From: | Stepan Neretin <slpmcf(at)gmail(dot)com> |
---|---|
To: | Dimitrios Apostolou <jimis(at)gmx(dot)net> |
Cc: | Frédéric Yhuel <frederic(dot)yhuel(at)dalibo(dot)com>, pgsql-performance(at)lists(dot)postgresql(dot)org, bruce(at)momjian(dot)us, Christophe Courtois <christophe(dot)courtois(at)dalibo(dot)com> |
Subject: | Re: [PATCH] ALTER TABLE ADD FOREIGN KEY to partitioned table, is not parallelized |
Date: | 2025-07-21 05:58:56 |
Message-ID: | CA+Yyo5RA+KQPYZnsaKRRYpAKUpVKt2_xviKrqNrX_6pD7HkDpg@mail.gmail.com |
Views: | Whole Thread | Raw Message | Download mbox | Resend email |
Thread: | |
Lists: | pgsql-performance |
On Mon, Jul 21, 2025 at 12:24 PM Dimitrios Apostolou <jimis(at)gmx(dot)net> wrote:
> >
> > FWIW I implemented a pg_restore --freeze patch, see attached. It needs
> > another patch of mine from [1] that implements pg_restore --data-only
> > --clean, which for parallel restores encases each COPY in its own
> transaction
> > and prepends it with a TRUNCATE. All feedback is welcome.
> >
> > [1]
> https://www.postgresql.org/message-id/c61263f2-7472-5dd8-703d-01e683421f61%40gmx.net
> >
> > It works really fast for the data, and I see that some, but not all
> items
> > from section=post-data, start parallel plans. For example I see CREATE
> INDEX
> > spawns parallel workers.
>
> I added it to July's commitfest, mostly to trigger discussion around the
> issue.
>
> https://commitfest.postgresql.org/patch/5826/
>
> Not sure how to mark on the commitfest page that the patch requires
> another patch from another commitfest entry.
>
>
> Dimitris
>
>
>
>
Hello Dimitris and fellow hackers,
I'm And Warda(currently unavailable :( ) picking this patch up from the
July CommitFest for review. Thanks, Dimitris, for submitting it and for
tackling this well-known performance issue with restoring very large
databases. The problem of `ALTER TABLE ... ADD FOREIGN KEY` taking days
after a restore due to the lack of a visibility map is a significant pain
point, and your proposed solution is a logical step.

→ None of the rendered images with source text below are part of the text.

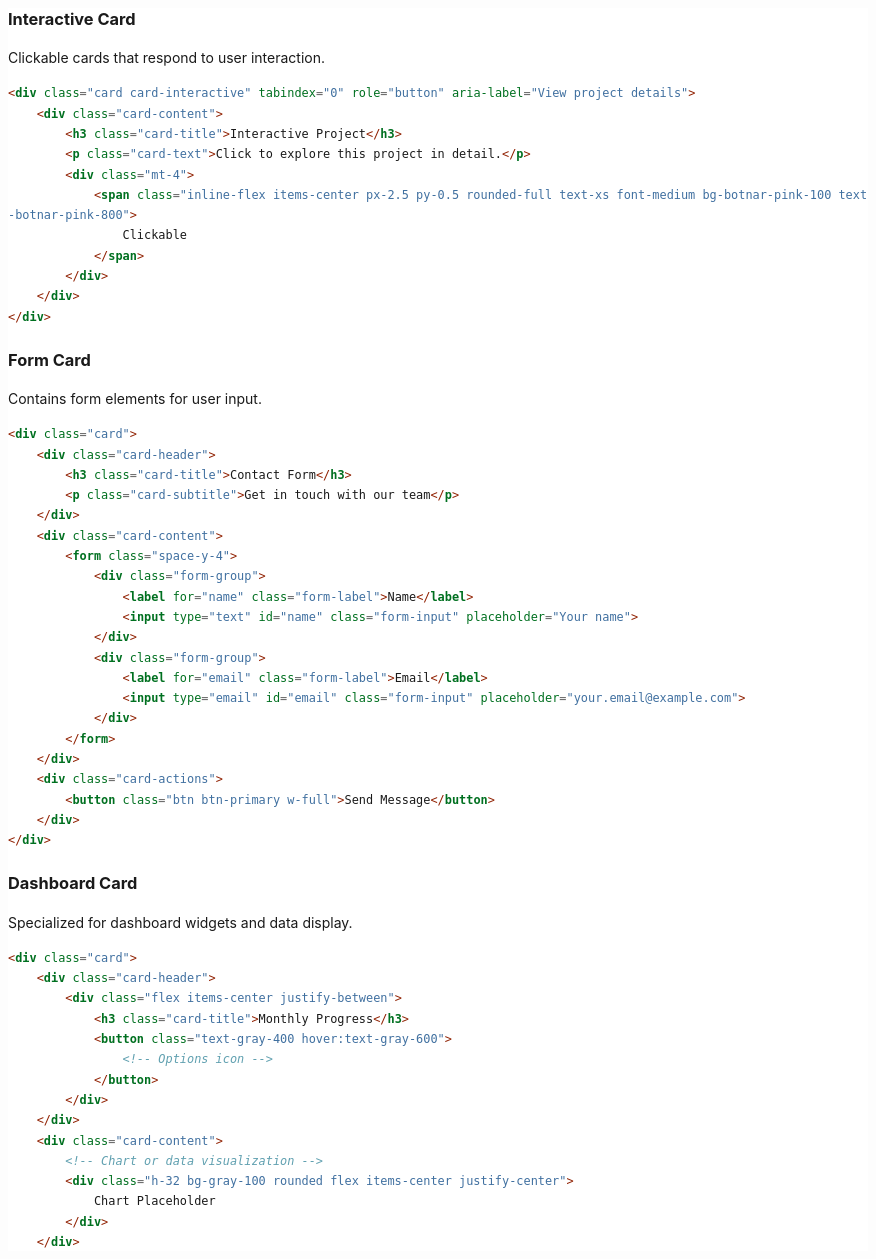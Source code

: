 ### Interactive Card
Clickable cards that respond to user interaction.

```html
<div class="card card-interactive" tabindex="0" role="button" aria-label="View project details">
    <div class="card-content">
        <h3 class="card-title">Interactive Project</h3>
        <p class="card-text">Click to explore this project in detail.</p>
        <div class="mt-4">
            <span class="inline-flex items-center px-2.5 py-0.5 rounded-full text-xs font-medium bg-botnar-pink-100 text-botnar-pink-800">
                Clickable
            </span>
        </div>
    </div>
</div>
```

### Form Card
Contains form elements for user input.

```html
<div class="card">
    <div class="card-header">
        <h3 class="card-title">Contact Form</h3>
        <p class="card-subtitle">Get in touch with our team</p>
    </div>
    <div class="card-content">
        <form class="space-y-4">
            <div class="form-group">
                <label for="name" class="form-label">Name</label>
                <input type="text" id="name" class="form-input" placeholder="Your name">
            </div>
            <div class="form-group">
                <label for="email" class="form-label">Email</label>
                <input type="email" id="email" class="form-input" placeholder="your.email@example.com">
            </div>
        </form>
    </div>
    <div class="card-actions">
        <button class="btn btn-primary w-full">Send Message</button>
    </div>
</div>
```

### Dashboard Card
Specialized for dashboard widgets and data display.

```html
<div class="card">
    <div class="card-header">
        <div class="flex items-center justify-between">
            <h3 class="card-title">Monthly Progress</h3>
            <button class="text-gray-400 hover:text-gray-600">
                <!-- Options icon -->
            </button>
        </div>
    </div>
    <div class="card-content">
        <!-- Chart or data visualization -->
        <div class="h-32 bg-gray-100 rounded flex items-center justify-center">
            Chart Placeholder
        </div>
    </div>
```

I've reviewed the patch and the discussion in the thread. I've attached a
rebased version of the patch against the current master.

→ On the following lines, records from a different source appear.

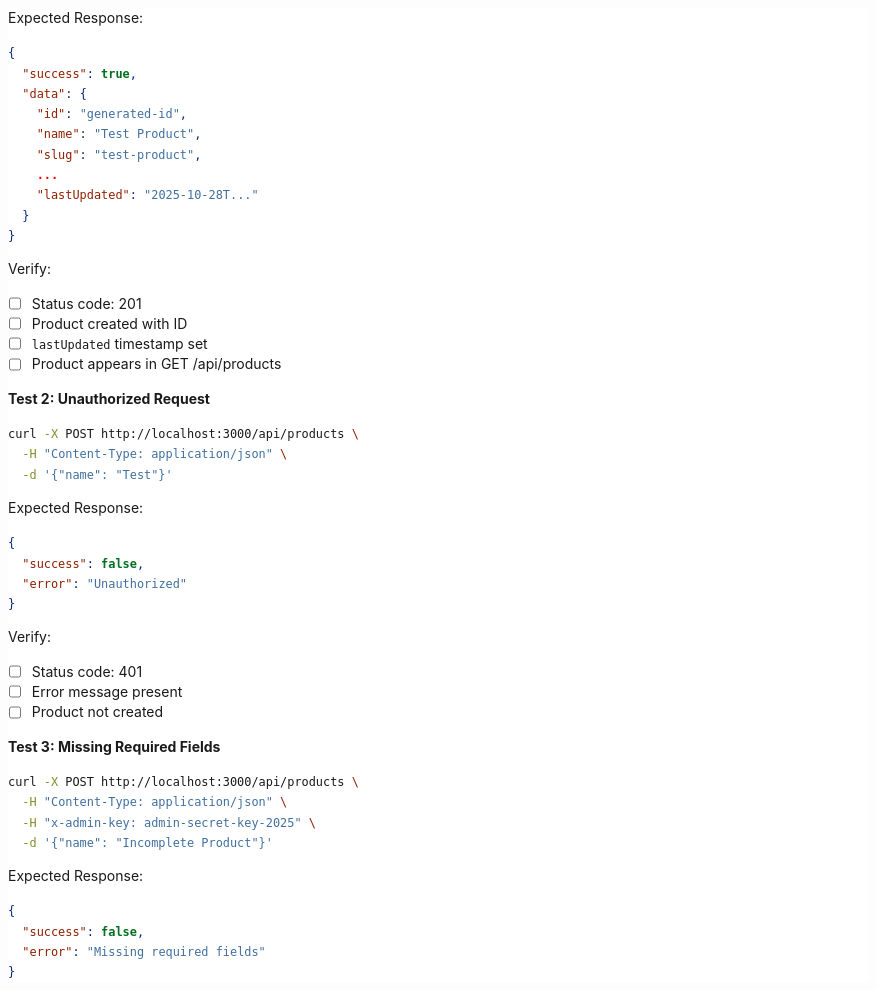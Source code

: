 Expected Response:
```json
{
  "success": true,
  "data": {
    "id": "generated-id",
    "name": "Test Product",
    "slug": "test-product",
    ...
    "lastUpdated": "2025-10-28T..."
  }
}
```

Verify:
- [ ] Status code: 201
- [ ] Product created with ID
- [ ] `lastUpdated` timestamp set
- [ ] Product appears in GET /api/products

**Test 2: Unauthorized Request**
```bash
curl -X POST http://localhost:3000/api/products \
  -H "Content-Type: application/json" \
  -d '{"name": "Test"}'
```

Expected Response:
```json
{
  "success": false,
  "error": "Unauthorized"
}
```

Verify:
- [ ] Status code: 401
- [ ] Error message present
- [ ] Product not created

**Test 3: Missing Required Fields**
```bash
curl -X POST http://localhost:3000/api/products \
  -H "Content-Type: application/json" \
  -H "x-admin-key: admin-secret-key-2025" \
  -d '{"name": "Incomplete Product"}'
```

Expected Response:
```json
{
  "success": false,
  "error": "Missing required fields"
}
```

The core idea of adding a `--freeze` option to `pg_restore` to leverage
`COPY ... WITH (FREEZE)` is sound. It directly addresses the problem of
needing a very long `VACUUM` run after data loading to make subsequent
`post-data` steps, like foreign key validation, performant. The benefit
isn't just a minor speedup in the `COPY` itself but the major time-saving
of avoiding a full-table `VACUUM` on a massive dataset.

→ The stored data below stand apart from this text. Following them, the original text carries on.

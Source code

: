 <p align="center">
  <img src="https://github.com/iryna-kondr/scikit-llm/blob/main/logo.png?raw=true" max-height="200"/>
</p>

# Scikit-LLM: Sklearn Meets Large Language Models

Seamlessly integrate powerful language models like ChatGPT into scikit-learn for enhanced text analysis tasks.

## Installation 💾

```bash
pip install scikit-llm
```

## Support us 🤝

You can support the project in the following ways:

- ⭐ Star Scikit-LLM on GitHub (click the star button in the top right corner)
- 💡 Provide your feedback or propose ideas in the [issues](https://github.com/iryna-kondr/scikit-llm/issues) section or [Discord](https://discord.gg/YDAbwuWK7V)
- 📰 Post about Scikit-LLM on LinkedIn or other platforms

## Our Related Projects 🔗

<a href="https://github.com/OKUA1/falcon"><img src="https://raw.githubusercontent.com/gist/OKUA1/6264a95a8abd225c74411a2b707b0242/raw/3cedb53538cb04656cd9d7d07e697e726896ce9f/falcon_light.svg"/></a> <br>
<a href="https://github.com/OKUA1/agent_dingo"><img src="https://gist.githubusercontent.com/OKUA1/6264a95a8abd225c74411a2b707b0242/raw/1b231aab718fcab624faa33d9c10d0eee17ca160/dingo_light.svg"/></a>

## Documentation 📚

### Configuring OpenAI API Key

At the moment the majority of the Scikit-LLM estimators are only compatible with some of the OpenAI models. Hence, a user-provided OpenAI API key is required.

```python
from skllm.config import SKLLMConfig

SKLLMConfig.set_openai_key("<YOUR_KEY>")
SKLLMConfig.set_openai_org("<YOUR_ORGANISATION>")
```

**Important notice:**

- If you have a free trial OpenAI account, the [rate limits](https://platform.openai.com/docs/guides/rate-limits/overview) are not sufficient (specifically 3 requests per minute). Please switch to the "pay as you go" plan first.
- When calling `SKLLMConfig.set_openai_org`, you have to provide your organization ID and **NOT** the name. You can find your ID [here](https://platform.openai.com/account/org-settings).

I ran a simple performance script based on your patch. On a small test
case, I saw a consistent 10-15% speedup during the data-loading phase.
While this is encouraging, the main benefit, as noted, is in the steps that
follow.
=== Summary ===
freeze average: 1.205 seconds
nofreeze average: 1.324 seconds
~/.pg-vanilla/bin ᐅ ./tst.sh
=== Summary ===
freeze average: 1.362 seconds
nofreeze average: 1.480 seconds
#!/bin/bash
set -euo pipefail
DUMP_FILE="parttest.dump"
DB_PREFIX="parttest"
JOBS=$(nproc)
ROUNDS=3
timings() {
local mode=$1
local total_time=0
for i in $(seq 1 $ROUNDS); do
DB_NAME="${DB_PREFIX}_${mode}_$i"
psql -q -c "DROP DATABASE IF EXISTS $DB_NAME"
psql -q -c "CREATE DATABASE $DB_NAME"
start_time=$(date +%s.%N)
if [ "$mode" == "freeze" ]; then
pg_restore -d "$DB_NAME" -j "$JOBS" --clean --if-exists --freeze
"$DUMP_FILE" > /dev/null
else
pg_restore -d "$DB_NAME" -j "$JOBS" --clean --if-exists "$DUMP_FILE"
> /dev/null
fi
end_time=$(date +%s.%N)
duration=$(echo "$end_time - $start_time" | bc)
total_time=$(echo "$total_time + $duration" | bc)
done
average=$(echo "scale=3; $total_time / $ROUNDS" | bc)
echo "$mode average: $average seconds"
}
freeze_avg=$(timings freeze)
nofreeze_avg=$(timings nofreeze)
echo ""
echo "=== Summary ==="
echo "$freeze_avg"
echo "$nofreeze_avg"
The main area of concern is the implementation method in
`pg_backup_archiver.c`. The patch introduces a `do_copy` function that
modifies the `COPY` statement string to inject the `WITH (FREEZE)` option.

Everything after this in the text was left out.